Saved data entries:
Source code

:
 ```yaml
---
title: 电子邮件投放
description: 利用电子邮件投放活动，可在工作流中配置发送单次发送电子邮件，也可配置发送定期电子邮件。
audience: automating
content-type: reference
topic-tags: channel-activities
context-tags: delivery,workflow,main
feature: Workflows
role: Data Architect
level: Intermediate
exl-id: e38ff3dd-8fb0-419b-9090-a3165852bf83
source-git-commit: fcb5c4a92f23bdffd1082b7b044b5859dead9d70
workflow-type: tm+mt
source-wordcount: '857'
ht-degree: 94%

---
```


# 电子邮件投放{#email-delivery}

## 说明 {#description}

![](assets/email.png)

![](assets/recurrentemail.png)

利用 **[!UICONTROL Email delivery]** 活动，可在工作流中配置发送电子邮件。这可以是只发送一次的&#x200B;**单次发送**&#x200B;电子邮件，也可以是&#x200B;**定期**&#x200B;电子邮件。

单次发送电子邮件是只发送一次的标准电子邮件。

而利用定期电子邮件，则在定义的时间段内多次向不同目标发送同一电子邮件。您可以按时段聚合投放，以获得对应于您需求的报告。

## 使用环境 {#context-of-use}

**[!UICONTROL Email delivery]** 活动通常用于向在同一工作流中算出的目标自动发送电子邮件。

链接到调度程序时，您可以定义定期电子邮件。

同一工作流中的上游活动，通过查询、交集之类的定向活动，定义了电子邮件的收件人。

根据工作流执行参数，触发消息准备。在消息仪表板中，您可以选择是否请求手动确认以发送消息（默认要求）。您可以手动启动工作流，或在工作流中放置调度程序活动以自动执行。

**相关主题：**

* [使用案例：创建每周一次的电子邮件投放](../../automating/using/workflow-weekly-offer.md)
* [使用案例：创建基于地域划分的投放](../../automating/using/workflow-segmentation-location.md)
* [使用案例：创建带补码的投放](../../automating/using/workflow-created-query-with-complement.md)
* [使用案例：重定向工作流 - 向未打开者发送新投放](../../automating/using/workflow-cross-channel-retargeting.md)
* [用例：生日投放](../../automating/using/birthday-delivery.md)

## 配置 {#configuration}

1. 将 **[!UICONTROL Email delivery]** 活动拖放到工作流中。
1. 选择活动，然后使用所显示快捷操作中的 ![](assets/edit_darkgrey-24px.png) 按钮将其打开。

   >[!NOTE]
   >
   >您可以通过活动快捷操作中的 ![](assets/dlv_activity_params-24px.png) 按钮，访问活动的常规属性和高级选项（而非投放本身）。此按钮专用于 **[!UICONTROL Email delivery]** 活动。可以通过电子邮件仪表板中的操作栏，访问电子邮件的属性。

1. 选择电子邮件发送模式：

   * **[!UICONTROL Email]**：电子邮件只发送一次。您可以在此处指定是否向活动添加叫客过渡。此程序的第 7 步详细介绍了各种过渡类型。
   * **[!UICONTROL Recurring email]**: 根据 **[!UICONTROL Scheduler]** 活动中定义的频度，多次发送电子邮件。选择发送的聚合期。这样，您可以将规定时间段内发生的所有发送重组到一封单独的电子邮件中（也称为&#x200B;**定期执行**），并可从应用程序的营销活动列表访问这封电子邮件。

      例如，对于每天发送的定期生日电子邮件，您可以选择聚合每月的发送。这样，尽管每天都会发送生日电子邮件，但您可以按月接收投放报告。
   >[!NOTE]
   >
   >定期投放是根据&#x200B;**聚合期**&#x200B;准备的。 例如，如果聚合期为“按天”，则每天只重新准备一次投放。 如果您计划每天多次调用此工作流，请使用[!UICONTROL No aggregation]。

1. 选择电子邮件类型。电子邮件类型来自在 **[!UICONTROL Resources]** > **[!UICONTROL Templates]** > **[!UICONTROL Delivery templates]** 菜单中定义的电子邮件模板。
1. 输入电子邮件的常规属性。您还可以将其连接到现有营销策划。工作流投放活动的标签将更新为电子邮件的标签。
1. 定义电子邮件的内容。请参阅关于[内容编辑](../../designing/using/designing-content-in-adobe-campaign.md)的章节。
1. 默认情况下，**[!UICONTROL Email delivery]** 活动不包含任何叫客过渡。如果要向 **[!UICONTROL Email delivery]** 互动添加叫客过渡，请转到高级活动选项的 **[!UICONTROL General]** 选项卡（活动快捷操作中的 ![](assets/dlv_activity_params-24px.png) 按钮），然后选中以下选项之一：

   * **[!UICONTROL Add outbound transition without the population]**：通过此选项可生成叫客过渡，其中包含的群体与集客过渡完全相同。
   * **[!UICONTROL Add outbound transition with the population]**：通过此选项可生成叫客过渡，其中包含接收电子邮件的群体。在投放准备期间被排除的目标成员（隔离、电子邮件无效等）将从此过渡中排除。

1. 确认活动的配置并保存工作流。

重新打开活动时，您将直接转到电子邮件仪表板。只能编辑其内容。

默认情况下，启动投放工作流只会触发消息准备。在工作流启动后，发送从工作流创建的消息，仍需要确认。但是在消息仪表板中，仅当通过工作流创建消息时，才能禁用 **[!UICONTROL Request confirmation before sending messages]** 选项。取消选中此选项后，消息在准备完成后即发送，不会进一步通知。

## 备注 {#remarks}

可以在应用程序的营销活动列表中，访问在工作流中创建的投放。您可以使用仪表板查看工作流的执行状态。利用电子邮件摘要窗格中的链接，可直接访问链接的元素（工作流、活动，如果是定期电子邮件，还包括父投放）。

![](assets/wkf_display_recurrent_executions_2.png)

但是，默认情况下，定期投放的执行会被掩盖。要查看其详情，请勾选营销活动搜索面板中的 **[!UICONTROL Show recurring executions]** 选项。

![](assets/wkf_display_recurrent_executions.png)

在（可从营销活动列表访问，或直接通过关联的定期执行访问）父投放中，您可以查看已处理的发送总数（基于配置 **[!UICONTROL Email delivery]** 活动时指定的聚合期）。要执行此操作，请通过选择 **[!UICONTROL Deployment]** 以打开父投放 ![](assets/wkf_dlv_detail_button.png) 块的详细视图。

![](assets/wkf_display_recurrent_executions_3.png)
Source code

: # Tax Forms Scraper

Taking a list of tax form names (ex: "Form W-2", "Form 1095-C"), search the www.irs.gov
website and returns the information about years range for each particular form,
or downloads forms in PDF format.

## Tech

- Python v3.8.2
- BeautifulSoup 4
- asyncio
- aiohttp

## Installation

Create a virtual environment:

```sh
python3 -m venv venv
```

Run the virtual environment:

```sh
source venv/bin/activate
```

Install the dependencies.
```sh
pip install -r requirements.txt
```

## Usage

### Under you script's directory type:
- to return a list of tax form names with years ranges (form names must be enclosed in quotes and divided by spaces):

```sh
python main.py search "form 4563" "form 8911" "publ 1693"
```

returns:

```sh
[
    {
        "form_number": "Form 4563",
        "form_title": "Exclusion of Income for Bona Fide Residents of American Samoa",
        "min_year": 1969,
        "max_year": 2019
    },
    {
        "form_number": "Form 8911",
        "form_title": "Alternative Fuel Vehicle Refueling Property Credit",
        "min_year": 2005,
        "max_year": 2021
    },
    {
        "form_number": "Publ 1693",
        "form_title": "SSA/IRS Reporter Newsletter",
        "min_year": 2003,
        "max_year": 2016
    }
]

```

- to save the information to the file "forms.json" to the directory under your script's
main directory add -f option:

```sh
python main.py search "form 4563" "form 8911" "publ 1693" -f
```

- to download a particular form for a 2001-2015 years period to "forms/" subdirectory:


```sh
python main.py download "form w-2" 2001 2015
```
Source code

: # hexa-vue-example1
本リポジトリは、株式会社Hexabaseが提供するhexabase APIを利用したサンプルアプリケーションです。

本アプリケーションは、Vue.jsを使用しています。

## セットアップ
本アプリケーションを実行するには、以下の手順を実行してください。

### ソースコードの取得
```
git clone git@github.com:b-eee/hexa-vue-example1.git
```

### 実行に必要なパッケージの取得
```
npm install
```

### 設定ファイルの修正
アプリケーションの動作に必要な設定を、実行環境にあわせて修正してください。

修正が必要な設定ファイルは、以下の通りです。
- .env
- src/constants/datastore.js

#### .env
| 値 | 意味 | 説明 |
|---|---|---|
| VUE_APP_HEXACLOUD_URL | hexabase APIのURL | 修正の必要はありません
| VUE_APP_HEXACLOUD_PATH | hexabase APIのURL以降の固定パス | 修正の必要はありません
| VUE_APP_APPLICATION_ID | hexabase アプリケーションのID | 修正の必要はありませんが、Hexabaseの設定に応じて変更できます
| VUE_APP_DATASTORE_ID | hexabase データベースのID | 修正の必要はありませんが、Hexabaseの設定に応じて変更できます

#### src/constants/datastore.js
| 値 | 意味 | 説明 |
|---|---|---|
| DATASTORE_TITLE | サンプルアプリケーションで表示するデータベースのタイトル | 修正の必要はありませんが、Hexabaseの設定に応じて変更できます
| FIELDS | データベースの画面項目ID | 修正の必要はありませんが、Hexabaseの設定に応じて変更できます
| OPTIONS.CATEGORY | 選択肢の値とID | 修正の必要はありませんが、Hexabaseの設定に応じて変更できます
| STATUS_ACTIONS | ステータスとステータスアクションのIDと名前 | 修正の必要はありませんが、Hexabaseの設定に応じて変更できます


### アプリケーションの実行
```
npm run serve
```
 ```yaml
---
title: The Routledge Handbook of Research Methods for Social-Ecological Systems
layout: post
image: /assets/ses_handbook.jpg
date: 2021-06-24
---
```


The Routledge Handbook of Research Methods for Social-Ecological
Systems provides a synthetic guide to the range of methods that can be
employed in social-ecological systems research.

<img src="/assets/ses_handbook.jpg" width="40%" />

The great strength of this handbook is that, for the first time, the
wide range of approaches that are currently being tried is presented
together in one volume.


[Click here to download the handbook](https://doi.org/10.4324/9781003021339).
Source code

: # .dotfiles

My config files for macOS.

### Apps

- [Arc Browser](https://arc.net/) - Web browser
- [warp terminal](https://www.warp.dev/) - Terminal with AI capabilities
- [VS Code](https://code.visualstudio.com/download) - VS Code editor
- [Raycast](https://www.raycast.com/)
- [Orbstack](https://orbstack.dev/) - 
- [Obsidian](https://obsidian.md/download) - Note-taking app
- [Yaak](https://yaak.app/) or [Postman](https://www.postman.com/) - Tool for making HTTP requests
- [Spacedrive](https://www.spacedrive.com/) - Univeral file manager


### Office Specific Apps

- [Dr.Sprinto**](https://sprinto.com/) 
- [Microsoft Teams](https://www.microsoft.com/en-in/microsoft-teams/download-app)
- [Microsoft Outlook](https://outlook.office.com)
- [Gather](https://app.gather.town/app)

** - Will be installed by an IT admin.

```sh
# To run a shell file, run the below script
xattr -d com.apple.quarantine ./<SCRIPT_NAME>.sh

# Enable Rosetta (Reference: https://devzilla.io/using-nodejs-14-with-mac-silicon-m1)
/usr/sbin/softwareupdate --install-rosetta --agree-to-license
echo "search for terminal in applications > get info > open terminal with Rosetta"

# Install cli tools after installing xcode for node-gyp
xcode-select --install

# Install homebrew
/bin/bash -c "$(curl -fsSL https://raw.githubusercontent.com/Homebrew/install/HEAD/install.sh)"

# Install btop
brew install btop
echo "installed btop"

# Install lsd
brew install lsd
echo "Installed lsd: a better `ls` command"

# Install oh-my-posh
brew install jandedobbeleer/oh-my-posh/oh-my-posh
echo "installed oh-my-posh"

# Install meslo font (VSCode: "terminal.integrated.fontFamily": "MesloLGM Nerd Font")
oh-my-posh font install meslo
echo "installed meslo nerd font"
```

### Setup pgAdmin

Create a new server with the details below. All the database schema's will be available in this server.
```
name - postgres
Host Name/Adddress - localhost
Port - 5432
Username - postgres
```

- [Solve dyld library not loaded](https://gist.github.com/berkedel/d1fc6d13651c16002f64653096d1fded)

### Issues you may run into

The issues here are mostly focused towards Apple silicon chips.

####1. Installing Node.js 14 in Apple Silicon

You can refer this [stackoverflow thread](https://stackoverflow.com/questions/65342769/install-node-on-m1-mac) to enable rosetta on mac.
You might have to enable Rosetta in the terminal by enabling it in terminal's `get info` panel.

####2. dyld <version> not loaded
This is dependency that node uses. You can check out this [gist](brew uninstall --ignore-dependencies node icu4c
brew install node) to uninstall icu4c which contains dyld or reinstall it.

TO DO: Within the data above, tally every line that has "below" in it. Answer with the number only.

OUTPUT OF THE TASK: 2